Posted by: Kia | March 13, 2008 9:55 AM

"Ledbetter was getting paid less than the lowest paid men in her position, in the EXACT SAME position."

Kia, you're glossing over the facts. The Goodyear employees in question were paid based on evaluations. Ledbetter had received negative reviews, which she claimed were the product of discrimination. In short, the basis of her claim wasn't that she had received unequal pay, which you seem to imply. Rather, she claimed she was being evaluated unequally, which required a showing of affirmative discriminatory intent on the part of the evaluator at the time the evaluation was made, and a complaint with the EEOC within the required time-period. It's different than "I make less money, therefore I'm a victim of discrimination."

"So are you asserting that the Ledbetter decision is good law?"

If by "good law" you mean to ask whether the decision accurately and properly reflects the statute, then yes, it's good law. Cases since the 70's have made it clear that if you don't file your claim with the EEOC within the statutory period your claim is time-barred. Ledbetter was trying to assert a claim based on discrimination -- her evaluations -- that occurred outside the permissible time period. Congress's statute doesn't allow for that.

Posted by: Lawyer | March 13, 2008 5:13 PM

Well, that is the question at hand, isn't it? Whether the statute of limitations finishes running after the first discriminatory paycheck, or continues with each discriminatory check to follow?

Under the Supreme Court majority's current absurd reading, the statute of lim begins running after the first sexist paycheck, and after 180 days, too bad so sad if you didn't know you were being discriminated against. And that goes for your pension, social security, and other benefits tied to income.
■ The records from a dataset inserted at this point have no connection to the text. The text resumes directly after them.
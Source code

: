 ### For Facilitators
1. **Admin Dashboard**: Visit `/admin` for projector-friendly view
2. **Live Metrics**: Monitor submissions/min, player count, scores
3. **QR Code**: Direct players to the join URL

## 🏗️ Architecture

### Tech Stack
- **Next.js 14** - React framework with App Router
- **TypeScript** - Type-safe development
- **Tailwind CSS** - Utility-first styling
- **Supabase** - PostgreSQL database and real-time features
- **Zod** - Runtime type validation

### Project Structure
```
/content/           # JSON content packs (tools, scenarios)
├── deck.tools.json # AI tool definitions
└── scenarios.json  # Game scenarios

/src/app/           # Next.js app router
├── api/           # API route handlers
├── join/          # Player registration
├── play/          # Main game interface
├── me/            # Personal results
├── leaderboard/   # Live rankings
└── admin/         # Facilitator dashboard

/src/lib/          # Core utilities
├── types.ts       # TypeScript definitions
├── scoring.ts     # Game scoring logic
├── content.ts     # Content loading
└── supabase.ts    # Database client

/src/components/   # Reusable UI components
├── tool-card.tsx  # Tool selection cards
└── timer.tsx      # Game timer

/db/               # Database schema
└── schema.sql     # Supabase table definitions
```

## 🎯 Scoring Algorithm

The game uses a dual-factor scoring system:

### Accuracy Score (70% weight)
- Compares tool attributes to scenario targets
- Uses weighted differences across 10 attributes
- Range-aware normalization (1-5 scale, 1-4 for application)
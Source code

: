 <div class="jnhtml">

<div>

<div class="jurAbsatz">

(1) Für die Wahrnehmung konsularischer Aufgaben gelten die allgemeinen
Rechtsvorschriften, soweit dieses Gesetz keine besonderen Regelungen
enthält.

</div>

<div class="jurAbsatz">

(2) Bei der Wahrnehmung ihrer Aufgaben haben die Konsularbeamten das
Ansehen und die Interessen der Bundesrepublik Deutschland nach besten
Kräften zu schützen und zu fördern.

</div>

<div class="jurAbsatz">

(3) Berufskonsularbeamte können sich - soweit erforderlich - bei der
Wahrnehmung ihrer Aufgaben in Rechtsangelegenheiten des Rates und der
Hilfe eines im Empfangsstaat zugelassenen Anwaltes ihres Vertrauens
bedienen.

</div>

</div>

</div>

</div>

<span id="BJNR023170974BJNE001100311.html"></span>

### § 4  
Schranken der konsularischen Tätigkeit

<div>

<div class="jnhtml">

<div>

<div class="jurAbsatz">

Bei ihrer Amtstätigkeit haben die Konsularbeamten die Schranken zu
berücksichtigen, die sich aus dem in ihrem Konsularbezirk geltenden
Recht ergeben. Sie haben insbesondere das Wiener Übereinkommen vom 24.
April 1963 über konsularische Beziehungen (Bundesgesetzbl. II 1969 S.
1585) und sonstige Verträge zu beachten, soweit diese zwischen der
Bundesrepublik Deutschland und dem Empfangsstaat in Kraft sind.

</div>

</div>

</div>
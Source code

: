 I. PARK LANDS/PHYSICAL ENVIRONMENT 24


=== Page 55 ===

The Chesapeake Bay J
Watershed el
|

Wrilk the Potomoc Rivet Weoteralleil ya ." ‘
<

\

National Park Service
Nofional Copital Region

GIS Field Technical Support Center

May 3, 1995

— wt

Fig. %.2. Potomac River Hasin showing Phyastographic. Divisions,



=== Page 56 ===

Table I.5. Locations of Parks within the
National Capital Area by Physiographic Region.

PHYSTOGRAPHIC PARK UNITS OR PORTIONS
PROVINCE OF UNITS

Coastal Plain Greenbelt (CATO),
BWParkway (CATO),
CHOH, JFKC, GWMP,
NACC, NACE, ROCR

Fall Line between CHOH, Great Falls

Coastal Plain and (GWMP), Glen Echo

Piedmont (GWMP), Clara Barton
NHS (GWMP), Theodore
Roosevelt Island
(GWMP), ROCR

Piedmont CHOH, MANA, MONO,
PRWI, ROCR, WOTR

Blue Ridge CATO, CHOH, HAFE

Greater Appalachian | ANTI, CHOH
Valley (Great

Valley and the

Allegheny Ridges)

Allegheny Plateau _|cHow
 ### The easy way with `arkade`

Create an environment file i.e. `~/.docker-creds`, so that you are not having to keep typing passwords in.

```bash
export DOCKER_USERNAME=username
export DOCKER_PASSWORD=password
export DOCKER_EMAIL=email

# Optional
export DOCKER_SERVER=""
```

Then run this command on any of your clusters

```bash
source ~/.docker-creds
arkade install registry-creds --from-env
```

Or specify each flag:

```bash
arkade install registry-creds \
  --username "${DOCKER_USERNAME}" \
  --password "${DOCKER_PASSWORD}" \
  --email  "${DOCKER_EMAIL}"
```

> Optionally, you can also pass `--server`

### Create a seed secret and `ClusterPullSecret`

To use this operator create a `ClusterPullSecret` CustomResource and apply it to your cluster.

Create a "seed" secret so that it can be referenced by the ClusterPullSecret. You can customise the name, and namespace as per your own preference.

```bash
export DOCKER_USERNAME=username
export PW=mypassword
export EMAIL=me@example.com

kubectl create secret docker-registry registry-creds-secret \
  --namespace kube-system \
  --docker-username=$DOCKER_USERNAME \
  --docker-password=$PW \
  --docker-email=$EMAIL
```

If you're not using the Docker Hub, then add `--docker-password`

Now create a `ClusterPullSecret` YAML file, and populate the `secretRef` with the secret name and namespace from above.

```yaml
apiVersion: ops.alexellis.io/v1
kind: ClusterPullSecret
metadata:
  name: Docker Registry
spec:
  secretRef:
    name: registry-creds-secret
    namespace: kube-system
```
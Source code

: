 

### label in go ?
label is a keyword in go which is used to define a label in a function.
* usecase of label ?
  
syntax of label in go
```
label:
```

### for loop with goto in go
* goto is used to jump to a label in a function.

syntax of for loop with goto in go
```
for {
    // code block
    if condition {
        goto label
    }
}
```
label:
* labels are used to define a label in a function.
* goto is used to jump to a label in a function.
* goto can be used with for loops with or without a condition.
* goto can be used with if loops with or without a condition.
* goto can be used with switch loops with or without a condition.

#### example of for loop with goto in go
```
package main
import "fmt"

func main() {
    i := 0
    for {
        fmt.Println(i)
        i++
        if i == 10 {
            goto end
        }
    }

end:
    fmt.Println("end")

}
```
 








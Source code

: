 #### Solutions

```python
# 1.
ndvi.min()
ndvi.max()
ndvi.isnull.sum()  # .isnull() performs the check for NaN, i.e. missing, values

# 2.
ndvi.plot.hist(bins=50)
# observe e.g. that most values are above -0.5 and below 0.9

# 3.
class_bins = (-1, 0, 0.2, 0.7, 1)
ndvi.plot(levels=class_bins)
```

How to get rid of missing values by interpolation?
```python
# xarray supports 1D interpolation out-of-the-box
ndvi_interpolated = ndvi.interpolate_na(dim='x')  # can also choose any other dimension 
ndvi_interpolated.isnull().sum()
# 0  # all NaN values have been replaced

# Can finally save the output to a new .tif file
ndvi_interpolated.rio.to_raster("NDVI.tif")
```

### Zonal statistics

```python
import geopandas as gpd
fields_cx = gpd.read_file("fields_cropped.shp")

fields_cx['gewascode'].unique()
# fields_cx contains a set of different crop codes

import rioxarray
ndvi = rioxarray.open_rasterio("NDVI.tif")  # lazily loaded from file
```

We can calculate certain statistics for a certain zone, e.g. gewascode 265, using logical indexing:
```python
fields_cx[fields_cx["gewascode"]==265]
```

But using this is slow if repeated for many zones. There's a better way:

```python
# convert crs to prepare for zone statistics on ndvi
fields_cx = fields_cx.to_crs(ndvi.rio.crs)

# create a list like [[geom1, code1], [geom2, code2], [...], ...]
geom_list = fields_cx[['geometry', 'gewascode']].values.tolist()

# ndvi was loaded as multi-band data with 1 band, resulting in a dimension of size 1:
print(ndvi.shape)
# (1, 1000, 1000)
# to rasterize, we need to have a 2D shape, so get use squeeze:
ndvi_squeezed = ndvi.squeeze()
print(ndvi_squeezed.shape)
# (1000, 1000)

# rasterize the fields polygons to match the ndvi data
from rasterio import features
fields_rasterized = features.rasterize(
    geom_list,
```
Oh well!

Given workplace mores that seriously discourage discussion of one's check, ambiguity as to how salary differentiation is determined, and even that some employers impose penalties on employees that inquire into a co-worker's pay, this would make it pretty much easy coastin' for any employer who wanted to discriminate. Some even argue that this new law encourages people, at any vague inkling, to jump to the conclusion of discrimination, rather than wait until one has cause to believe discrim is taking place, for fear that the statute of lim will run out and they'll have no luck. For the corporatist right, so bent on playing up this image of the litigious American, one would think this would be a bad thing, right?

Ledbetter is bad law and contrary to prior interpretations of Title 7. Additionally, it rewards corporations that successfully hide discriminatory practices and it fosters a culture of distrust towards one's employer.

Posted by: Kia Franklin | March 16, 2008 10:32 PM

"Under the Supreme Court majority's current absurd reading, the statute of lim begins running after the first sexist paycheck."

That's wrong. The statute clearly requires an individual wishing to bring a Title VII lawsuit to file an EEOC charge within 180 days “after the alleged unlawful employment practice occurred.” Because Ledbetter brought a disparate impact claim, she was required to prove discriminatory intent behind the alleged sexist act.

Ledbetter did *NOT* allege that the relevant Goodyear decisionmakers acted with actual discriminatory intent either when they issued her checks during the EEOC charging period or when they denied her a raise in 1998. She alleged that her employers acted with discriminatory intent *when she was evaluated.* Thus, the 180-day period began upon the evaluation was made "and communicated to her." This is the law, and the holding of the case.

"[T]oo bad so sad if you didn't know you were being discriminated against."

That's wrong, and, by the way, inconsistent with the decision:

"Ledbetter, as noted, makes no claim that intentionally discriminatory conduct occurred during the charging period or that discriminatory decisions that occurred prior to that period WERE NOT COMMUNICATED TO HER." (emphasis added).